As I said earlier on, bearing in mind the authorities and the principles governing ‘judicial review’, it is not within the province of this Court when considering an application for judicial review to delve into the merits of a decision.
Because Mr. Singh has laboured this point at great lengths, and thereby to my mind introduced irrelevant matters for this Court’s consideration, I ought to say a little bit more on this aspect.
The following remarks of the then Chief Justice (Sir Timoci Tuivaga) in Bulou Eta Kacalaini Vosailagi v The Native Lands Commission and Ratu Sakuisa Kuruicivi Makutu and Native Land Trust Board (High Court Civil Action No. 19 of 1988) are apt on the question of merit’:
“At this point it should be made clear that this Court has no jurisdiction to decide the merits of the Ka Levu dispute. The Court has no function in that regard. The Court’s function is to ensure that the process by which the Commission arrived at its decision in the inquiry under Section 17(I) of the Act was done in accordance with the law. In other words, it is the decision making process of the Commission as a statutory tribunal which is under review by this Court and not the merits of the decision itself”.
And on page 20 the then Chief Justice goes on to say:
“As already noted it is not for this court to decide the merits of the Ka Levu dispute. That decision belongs elsewhere. The function of this Court is to ensure that the Commission as a statutory tribunal acted in accordance with the law in relation to the inquiry held under Section 17(1) of the Act. Whether the Commission came to the right or wrong decision according to Fijian custom and tradition it is not for this Court to say.”
The instant case
In the case before me, Tevita Nalawa (the interested party) was provisionally promoted by the second respondent and the applicant was aggrieved by the said decision. On appeal to the Board on the ground particularly of what could be termed alleged ‘superior qualifications’ or that Nalawa ‘has an edge over you in terms of exposure to relevant functions of the post’, he did not succeed.
In this case the applicant and the interested party each presented his own case based on his own credentials. After hearing all sides the Board came to a decision. Hence there is no fault in the decision-making process. All parties were heard in accordance with the said provisions of the Act. There was nothing wrong in the procedure adopted by the Board. There was no denial of natural justice as alleged.

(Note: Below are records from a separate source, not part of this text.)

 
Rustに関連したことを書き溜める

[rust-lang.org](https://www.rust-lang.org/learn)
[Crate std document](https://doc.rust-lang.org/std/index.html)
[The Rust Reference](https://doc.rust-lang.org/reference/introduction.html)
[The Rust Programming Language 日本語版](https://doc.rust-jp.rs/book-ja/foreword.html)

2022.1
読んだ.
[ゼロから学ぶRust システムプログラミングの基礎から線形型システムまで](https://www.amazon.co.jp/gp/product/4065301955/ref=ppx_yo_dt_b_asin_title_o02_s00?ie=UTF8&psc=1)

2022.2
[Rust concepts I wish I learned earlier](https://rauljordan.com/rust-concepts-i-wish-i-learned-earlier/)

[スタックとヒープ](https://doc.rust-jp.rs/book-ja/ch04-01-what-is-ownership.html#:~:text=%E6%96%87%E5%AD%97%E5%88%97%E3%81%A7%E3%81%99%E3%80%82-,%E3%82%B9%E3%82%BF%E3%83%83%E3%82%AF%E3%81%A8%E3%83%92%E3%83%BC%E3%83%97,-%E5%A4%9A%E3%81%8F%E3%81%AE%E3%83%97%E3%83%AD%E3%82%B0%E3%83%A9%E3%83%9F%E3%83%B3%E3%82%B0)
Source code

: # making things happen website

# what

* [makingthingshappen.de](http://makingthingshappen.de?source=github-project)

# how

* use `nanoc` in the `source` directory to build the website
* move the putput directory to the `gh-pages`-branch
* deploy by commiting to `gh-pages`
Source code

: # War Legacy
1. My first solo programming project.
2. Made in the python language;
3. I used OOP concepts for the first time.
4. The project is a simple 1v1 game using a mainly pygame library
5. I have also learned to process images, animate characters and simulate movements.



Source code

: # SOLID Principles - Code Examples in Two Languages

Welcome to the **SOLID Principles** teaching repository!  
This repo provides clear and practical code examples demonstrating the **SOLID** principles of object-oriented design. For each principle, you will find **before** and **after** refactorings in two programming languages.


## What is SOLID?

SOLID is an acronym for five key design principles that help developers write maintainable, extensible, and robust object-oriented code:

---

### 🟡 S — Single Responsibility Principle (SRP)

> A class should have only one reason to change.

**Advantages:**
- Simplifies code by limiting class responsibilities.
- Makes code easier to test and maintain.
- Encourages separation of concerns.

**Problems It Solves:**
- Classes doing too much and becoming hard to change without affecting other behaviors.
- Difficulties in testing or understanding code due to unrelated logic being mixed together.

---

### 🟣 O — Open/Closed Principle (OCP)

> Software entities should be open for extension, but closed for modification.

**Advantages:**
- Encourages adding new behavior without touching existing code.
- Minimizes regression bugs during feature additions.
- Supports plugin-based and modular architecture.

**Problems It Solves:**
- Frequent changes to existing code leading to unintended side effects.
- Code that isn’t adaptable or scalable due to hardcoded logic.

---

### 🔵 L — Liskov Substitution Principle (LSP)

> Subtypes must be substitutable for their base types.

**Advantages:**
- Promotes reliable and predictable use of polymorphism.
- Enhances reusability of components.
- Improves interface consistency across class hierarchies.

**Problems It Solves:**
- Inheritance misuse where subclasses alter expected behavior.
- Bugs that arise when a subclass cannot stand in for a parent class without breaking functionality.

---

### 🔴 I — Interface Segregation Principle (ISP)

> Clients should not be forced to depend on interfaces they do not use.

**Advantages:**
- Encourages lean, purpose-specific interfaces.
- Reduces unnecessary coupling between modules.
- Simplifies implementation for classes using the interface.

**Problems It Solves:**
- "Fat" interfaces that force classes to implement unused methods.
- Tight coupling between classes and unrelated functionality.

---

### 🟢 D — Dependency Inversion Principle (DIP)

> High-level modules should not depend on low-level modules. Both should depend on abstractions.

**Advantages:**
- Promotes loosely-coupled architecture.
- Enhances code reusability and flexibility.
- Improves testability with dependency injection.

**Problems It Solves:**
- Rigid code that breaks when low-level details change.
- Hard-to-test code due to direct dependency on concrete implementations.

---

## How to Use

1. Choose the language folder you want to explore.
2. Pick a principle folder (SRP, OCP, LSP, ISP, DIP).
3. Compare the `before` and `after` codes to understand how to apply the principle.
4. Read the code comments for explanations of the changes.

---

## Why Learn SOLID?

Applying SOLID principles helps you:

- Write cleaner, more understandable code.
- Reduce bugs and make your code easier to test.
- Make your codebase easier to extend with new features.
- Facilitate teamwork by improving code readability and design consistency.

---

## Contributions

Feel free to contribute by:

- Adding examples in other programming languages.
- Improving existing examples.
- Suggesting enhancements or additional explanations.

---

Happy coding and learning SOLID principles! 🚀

There has to be procedural fairness. As Fox J said in Hurt v Rossall and Others (1982) 62 F.L.R. 102 at 108:
“Certainly, what natural justice requires in one case may be quite different from what it requires in another. In Russell v. Duke of Norfolk [1949] 1 All E.R. 109, at p.118, Tucker L.J. said : “The requirements of natural justice must depend on the circumstances of the case, the nature of the inquiry, the rules under which the tribunal is acting, the subject-matter that is being dealt with, and so forth.” Kitto J. stated the situation in an often cited passage in Mobil Oil Australia Pty. Ltd. V. Federal Commissioner of Taxation [1963] HCA 41; (1963) 113 C.L.R 475, at p.504: “What the law requires in the discharge of a quasi-judicial function is judicial fairness. This is not a label for any fixed body of rules. What is fair in a given situation depends upon the circumstances.”
In considering the application of the principles of natural justice I consider the following passage from the judgment of Lord Morris of Borth-Y-Gest in the House of Lords case of Wiseman v Borneman (1971) A.C. 297 at 308-309 pertinent:
“My Lords, that the conception of natural justice should at all stages guide those who discharge judicial functions is not merely an acceptable but an essential part of the philosophy of the law. We often speak of the rules of natural justice. But there is nothing rigid or mechanical about them. What they comprehend has been analysed and described in many authorities. But any analysis must bring into relief rather their spirit and their inspiration than any precision of definition or precision as to application. We do not search for prescriptions which will lay down exactly what must, in various divergent situations, be done. The principles and procedures are to be applied which, in any particular situation or set of circumstances, are right and just and fair. Natural justice, it has been said, is only “fair play in action”. Nor do we wait for directions from Parliament. The common law has abundant riches: there may we find what Byles J. called the justice of the common law” (Cooper v. Wandsworth Board of Works [1863] EngR 424; (1863) 14 C.B.N.S. 180, 194).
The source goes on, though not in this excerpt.